Gene-set and tissue/cell enrichment analysis

For prioritizing genes in associated regions, gene set enrichment and tissue/cell type enrichment analyses, we have used the DEPICT software v. 1 rel. 19432 with following parameters: flag_loci = 1; flag_genes = 1; flag_genesets = 1; flag_tissues = 1; param_ncores = 10. Independent (as selected by COJO procedure) variants with p < 5 × 10−8 (14 SNPs) and p < 10−5 (135 SNPs) has resulted from these analyses.

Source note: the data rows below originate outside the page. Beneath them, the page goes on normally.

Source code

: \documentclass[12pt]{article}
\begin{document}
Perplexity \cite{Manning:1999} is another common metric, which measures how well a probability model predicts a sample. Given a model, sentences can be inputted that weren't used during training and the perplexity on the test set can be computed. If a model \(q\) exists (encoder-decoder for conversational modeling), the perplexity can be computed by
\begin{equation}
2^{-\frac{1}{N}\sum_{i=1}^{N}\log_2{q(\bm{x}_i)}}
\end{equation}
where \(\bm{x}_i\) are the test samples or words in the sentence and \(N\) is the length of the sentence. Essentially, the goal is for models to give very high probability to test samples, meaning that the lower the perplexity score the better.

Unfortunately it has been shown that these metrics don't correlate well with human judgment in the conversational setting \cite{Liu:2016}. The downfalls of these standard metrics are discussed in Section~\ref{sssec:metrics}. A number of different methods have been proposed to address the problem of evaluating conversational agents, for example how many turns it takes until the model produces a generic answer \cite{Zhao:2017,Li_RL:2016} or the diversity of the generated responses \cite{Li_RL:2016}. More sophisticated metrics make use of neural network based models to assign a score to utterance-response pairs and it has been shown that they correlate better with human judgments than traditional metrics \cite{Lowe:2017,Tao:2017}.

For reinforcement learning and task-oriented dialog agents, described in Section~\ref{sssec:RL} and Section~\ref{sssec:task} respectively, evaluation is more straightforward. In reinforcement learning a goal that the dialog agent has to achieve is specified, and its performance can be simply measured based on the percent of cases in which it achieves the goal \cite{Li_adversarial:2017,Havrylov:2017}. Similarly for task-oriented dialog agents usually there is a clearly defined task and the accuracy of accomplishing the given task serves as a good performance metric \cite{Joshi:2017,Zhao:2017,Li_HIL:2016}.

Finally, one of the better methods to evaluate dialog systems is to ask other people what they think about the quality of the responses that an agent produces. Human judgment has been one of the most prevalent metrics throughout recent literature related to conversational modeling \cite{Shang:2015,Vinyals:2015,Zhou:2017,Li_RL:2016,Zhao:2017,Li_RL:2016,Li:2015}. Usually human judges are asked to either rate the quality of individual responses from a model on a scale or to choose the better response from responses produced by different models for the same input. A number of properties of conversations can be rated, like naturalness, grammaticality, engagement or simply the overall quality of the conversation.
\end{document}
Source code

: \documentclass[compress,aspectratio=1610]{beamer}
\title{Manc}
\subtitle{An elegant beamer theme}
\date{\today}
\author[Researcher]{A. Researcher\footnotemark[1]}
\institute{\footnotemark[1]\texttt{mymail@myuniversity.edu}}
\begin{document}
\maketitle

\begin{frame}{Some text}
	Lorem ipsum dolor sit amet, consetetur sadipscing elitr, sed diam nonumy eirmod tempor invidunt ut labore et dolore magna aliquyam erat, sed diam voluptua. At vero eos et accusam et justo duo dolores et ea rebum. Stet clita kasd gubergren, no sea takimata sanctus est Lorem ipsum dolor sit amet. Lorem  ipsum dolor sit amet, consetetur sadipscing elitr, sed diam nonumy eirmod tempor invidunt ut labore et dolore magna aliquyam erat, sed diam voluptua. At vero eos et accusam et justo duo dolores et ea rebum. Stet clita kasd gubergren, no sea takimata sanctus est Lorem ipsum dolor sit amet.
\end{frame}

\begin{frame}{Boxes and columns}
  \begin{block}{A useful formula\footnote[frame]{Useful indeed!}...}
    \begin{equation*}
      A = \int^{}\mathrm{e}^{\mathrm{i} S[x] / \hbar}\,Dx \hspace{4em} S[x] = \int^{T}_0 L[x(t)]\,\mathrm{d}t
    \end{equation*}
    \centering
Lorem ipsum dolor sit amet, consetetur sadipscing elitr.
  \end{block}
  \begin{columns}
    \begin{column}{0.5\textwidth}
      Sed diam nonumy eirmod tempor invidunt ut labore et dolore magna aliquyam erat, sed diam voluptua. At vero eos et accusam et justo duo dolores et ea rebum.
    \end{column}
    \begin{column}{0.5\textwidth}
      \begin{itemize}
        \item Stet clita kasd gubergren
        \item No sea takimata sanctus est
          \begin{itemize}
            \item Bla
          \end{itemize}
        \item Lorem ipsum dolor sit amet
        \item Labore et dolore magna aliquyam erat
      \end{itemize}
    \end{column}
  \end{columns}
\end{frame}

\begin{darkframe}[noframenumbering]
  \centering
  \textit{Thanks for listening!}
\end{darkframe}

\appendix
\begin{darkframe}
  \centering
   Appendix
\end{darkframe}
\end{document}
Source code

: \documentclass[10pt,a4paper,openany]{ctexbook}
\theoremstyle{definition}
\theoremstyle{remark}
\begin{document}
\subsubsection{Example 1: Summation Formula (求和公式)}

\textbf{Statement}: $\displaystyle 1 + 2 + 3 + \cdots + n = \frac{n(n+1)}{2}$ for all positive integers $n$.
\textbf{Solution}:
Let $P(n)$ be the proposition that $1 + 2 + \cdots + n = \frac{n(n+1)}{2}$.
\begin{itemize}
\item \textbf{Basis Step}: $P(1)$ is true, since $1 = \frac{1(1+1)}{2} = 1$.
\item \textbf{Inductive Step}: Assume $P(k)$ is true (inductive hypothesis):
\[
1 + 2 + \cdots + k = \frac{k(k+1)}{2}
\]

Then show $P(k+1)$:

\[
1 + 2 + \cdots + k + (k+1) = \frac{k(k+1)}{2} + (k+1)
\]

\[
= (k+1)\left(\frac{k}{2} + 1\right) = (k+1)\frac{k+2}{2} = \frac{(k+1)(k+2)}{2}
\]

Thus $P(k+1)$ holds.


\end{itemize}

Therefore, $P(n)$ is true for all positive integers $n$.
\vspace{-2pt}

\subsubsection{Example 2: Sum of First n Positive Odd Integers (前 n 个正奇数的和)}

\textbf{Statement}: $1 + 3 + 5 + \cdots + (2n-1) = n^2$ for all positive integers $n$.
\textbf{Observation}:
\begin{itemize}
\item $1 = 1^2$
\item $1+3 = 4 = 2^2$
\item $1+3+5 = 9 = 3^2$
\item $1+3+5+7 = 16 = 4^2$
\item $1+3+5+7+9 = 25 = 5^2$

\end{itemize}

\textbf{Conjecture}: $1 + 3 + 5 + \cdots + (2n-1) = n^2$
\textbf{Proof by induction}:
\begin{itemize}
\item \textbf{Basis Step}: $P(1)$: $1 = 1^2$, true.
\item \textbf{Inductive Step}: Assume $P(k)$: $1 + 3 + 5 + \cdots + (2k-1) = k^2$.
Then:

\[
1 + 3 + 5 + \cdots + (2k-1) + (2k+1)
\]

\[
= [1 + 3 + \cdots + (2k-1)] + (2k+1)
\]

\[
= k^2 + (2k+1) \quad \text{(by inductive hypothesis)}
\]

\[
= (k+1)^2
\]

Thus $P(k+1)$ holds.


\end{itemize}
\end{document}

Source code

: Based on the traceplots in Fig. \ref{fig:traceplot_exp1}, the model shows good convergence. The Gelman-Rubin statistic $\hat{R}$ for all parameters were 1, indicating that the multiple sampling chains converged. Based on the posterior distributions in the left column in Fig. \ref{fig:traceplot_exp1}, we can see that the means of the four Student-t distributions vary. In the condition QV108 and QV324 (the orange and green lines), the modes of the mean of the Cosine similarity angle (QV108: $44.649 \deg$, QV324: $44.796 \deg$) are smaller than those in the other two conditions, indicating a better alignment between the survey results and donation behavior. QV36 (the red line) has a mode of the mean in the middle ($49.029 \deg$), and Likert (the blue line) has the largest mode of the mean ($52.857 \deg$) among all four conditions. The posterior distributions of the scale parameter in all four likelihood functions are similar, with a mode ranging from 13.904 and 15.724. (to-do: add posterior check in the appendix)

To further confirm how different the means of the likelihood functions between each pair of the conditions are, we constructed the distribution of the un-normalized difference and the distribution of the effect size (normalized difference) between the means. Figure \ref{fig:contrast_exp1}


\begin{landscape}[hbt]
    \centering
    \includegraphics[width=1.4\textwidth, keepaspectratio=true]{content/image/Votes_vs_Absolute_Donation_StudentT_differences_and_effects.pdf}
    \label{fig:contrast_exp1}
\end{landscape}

We have used UKB subset of 10,000 individuals for computations of LD (the same subset as used for COJO analysis).

Pleiotropy with complex traits

We investigated the overlap between associations obtained here and elsewhere, using PhenoScaner v1.1 database34. For five replicated SNPs (Table 1) we looked up traits that have demonstrated genome-wide significant (p < 5 × 10−8) association at the same or at strongly (r2 < 0.8) linked SNPs.

Code availability

All computer code used in this research is available at https://github.com/azenin/healthspanpaper.

Reporting Summary

Further information on experimental design is available in the Nature Research Reporting Summary linked to this Article.